EXERCISE OBJECTIVE:
Only a number is wanted: how many lines in the records below contain "Remote"?

GIVEN RECORDS:
================================

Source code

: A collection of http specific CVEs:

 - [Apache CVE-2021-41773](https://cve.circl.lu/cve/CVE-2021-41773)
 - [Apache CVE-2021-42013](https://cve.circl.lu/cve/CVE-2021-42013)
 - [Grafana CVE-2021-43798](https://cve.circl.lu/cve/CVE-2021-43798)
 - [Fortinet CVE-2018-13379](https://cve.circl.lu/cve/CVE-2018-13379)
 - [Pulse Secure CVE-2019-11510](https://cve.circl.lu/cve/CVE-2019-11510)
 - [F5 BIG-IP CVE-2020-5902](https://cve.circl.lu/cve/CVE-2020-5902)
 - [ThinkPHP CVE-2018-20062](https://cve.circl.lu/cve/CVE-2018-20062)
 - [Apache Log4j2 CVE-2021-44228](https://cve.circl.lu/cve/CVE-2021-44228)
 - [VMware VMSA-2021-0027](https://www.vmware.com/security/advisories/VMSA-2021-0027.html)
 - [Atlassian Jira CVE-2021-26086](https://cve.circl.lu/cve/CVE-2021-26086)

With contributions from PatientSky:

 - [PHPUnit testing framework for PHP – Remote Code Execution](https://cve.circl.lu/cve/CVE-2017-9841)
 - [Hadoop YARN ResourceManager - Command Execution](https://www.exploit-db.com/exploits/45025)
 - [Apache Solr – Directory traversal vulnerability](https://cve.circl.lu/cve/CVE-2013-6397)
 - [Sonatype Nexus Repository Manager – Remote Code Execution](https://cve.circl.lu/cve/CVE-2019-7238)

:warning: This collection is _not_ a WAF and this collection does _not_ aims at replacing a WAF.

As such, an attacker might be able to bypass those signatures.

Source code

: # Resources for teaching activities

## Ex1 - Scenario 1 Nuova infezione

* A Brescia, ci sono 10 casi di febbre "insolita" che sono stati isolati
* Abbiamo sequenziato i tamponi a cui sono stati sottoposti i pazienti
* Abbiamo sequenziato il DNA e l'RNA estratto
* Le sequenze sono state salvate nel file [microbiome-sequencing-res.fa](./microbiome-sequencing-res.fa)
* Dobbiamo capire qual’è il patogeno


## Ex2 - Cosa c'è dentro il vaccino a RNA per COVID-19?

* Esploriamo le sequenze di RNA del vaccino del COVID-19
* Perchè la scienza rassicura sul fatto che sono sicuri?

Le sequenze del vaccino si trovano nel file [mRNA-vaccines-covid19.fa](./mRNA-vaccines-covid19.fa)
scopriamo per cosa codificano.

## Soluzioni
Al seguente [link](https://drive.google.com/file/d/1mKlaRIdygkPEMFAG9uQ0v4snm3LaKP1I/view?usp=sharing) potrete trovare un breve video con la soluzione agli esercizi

================================

REPLY TO THE EXERCISE:
2